Re: [Pkg-clamav-devel] LTS update of clamav and call for advice
On Sunday, March 31, 2019 09:37:46 PM Ola Lundqvist wrote:
> I missed to include the clamav maintainers. Sorry about that.
> // Ola
> On Sun, 31 Mar 2019 at 21:21, Ola Lundqvist <firstname.lastname@example.org> wrote:
> > Dear maintainers, LTS team and Debian Secutiry team
> > I have started to look at the clamav package update due to
> > CVE-2019-1787
> > CVE-2019-1788
> > CVE-2019-1789
> > (the other three vulnerabilities are not affecting jessie or stretch as I
> > understand it)
> > I have understood that the clamav package is typically updated to the
> > latest version also in stable and oldstable. However when doing so I
> > encountered quite a few things that I would like to ask your advice on.
> > First of all to the maintainers. Do you want to handle also LTS
> > (oldstable) and regular security (stable) upload of clamav?
Stable is already done through stable proposed updates (which is the normal
path for clamav). We leave the LTS releases to the LTS team. Base your work
on what's in stable.
> > Question to maintainers and Security team. Should we synchronize the
> > efforts here and have you already started on the stable update?
> > If not I have a few questions:
> > 1) Do you know the binary compatibility between libclamav7 and libclamav9?
> > I have noticed that the package in sid produces libclamav9 while the one
> > in jessie provides libclamav7. Do you think this can be an issue?
Yes. It's guaranteed to be an issue. We have a stable transition prepared
and will do it (once the srm blesses) after the next point release in April.
Note that the security team doesn't support clamav.
> > 2) Do you think backporting the package in sid is better than simply
> > updating to the latest upstream while keeping most scripts in oldstable? I
> > had to copy over the split-archive.sh to be able to generate a proper orig
> > tarball.
No. Use what's in stable proposed updates.
> > - I personally think the package in sid have a little too much updates to
> > make that safe, especially since it produces new library packages.

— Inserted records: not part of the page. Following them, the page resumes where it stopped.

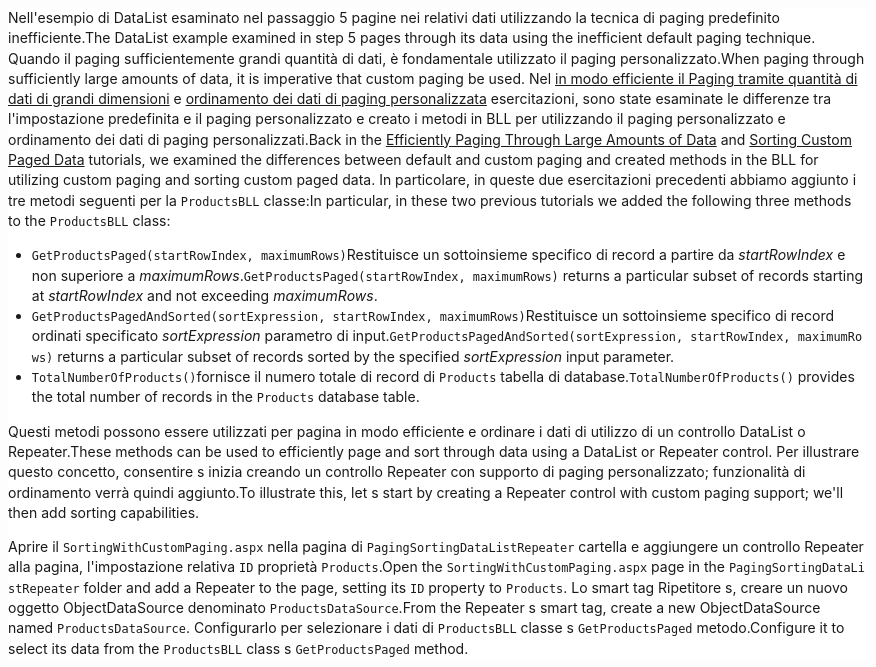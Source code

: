 <span data-ttu-id="d7670-262">Nell'esempio di DataList esaminato nel passaggio 5 pagine nei relativi dati utilizzando la tecnica di paging predefinito inefficiente.</span><span class="sxs-lookup"><span data-stu-id="d7670-262">The DataList example examined in step 5 pages through its data using the inefficient default paging technique.</span></span> <span data-ttu-id="d7670-263">Quando il paging sufficientemente grandi quantità di dati, è fondamentale utilizzato il paging personalizzato.</span><span class="sxs-lookup"><span data-stu-id="d7670-263">When paging through sufficiently large amounts of data, it is imperative that custom paging be used.</span></span> <span data-ttu-id="d7670-264">Nel [in modo efficiente il Paging tramite quantità di dati di grandi dimensioni](../paging-and-sorting/efficiently-paging-through-large-amounts-of-data-cs.md) e [ordinamento dei dati di paging personalizzata](../paging-and-sorting/sorting-custom-paged-data-cs.md) esercitazioni, sono state esaminate le differenze tra l'impostazione predefinita e il paging personalizzato e creato i metodi in BLL per utilizzando il paging personalizzato e ordinamento dei dati di paging personalizzati.</span><span class="sxs-lookup"><span data-stu-id="d7670-264">Back in the [Efficiently Paging Through Large Amounts of Data](../paging-and-sorting/efficiently-paging-through-large-amounts-of-data-cs.md) and [Sorting Custom Paged Data](../paging-and-sorting/sorting-custom-paged-data-cs.md) tutorials, we examined the differences between default and custom paging and created methods in the BLL for utilizing custom paging and sorting custom paged data.</span></span> <span data-ttu-id="d7670-265">In particolare, in queste due esercitazioni precedenti abbiamo aggiunto i tre metodi seguenti per la `ProductsBLL` classe:</span><span class="sxs-lookup"><span data-stu-id="d7670-265">In particular, in these two previous tutorials we added the following three methods to the `ProductsBLL` class:</span></span>

- <span data-ttu-id="d7670-266">`GetProductsPaged(startRowIndex, maximumRows)`Restituisce un sottoinsieme specifico di record a partire da *startRowIndex* e non superiore a *maximumRows*.</span><span class="sxs-lookup"><span data-stu-id="d7670-266">`GetProductsPaged(startRowIndex, maximumRows)` returns a particular subset of records starting at *startRowIndex* and not exceeding *maximumRows*.</span></span>
- <span data-ttu-id="d7670-267">`GetProductsPagedAndSorted(sortExpression, startRowIndex, maximumRows)`Restituisce un sottoinsieme specifico di record ordinati specificato *sortExpression* parametro di input.</span><span class="sxs-lookup"><span data-stu-id="d7670-267">`GetProductsPagedAndSorted(sortExpression, startRowIndex, maximumRows)` returns a particular subset of records sorted by the specified *sortExpression* input parameter.</span></span>
- <span data-ttu-id="d7670-268">`TotalNumberOfProducts()`fornisce il numero totale di record di `Products` tabella di database.</span><span class="sxs-lookup"><span data-stu-id="d7670-268">`TotalNumberOfProducts()` provides the total number of records in the `Products` database table.</span></span>

<span data-ttu-id="d7670-269">Questi metodi possono essere utilizzati per pagina in modo efficiente e ordinare i dati di utilizzo di un controllo DataList o Repeater.</span><span class="sxs-lookup"><span data-stu-id="d7670-269">These methods can be used to efficiently page and sort through data using a DataList or Repeater control.</span></span> <span data-ttu-id="d7670-270">Per illustrare questo concetto, consentire s inizia creando un controllo Repeater con supporto di paging personalizzato; funzionalità di ordinamento verrà quindi aggiunto.</span><span class="sxs-lookup"><span data-stu-id="d7670-270">To illustrate this, let s start by creating a Repeater control with custom paging support; we'll then add sorting capabilities.</span></span>

<span data-ttu-id="d7670-271">Aprire il `SortingWithCustomPaging.aspx` nella pagina di `PagingSortingDataListRepeater` cartella e aggiungere un controllo Repeater alla pagina, l'impostazione relativa `ID` proprietà `Products`.</span><span class="sxs-lookup"><span data-stu-id="d7670-271">Open the `SortingWithCustomPaging.aspx` page in the `PagingSortingDataListRepeater` folder and add a Repeater to the page, setting its `ID` property to `Products`.</span></span> <span data-ttu-id="d7670-272">Lo smart tag Ripetitore s, creare un nuovo oggetto ObjectDataSource denominato `ProductsDataSource`.</span><span class="sxs-lookup"><span data-stu-id="d7670-272">From the Repeater s smart tag, create a new ObjectDataSource named `ProductsDataSource`.</span></span> <span data-ttu-id="d7670-273">Configurarlo per selezionare i dati di `ProductsBLL` classe s `GetProductsPaged` metodo.</span><span class="sxs-lookup"><span data-stu-id="d7670-273">Configure it to select its data from the `ProductsBLL` class s `GetProductsPaged` method.</span></span>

Agreed. That would definitely be a bad idea.
> > - On the other hand, I had to do some modifications already to make allow
> > the package to be generated and I have not even started building yet.
> > There
> > may be many fixes needed to make this package work in oldstable...
I suspect that what's in stable will work in oldstable, but I haven't tried
it. It'll certainly take less work than what's in sid.
> > I guess we cannot generate new library package version, or?
Generally one does not, but for clamav you kind of have to at some point.
Note that for libclamav7 -> libclamav9 there are also API changes, so
libclamav-dev reverse builld-depends need patching in addition to rebuilding.
Once we've done that in stable, it should be easy enough to adapt for
oldstable when the time comes. Don't worry about it now.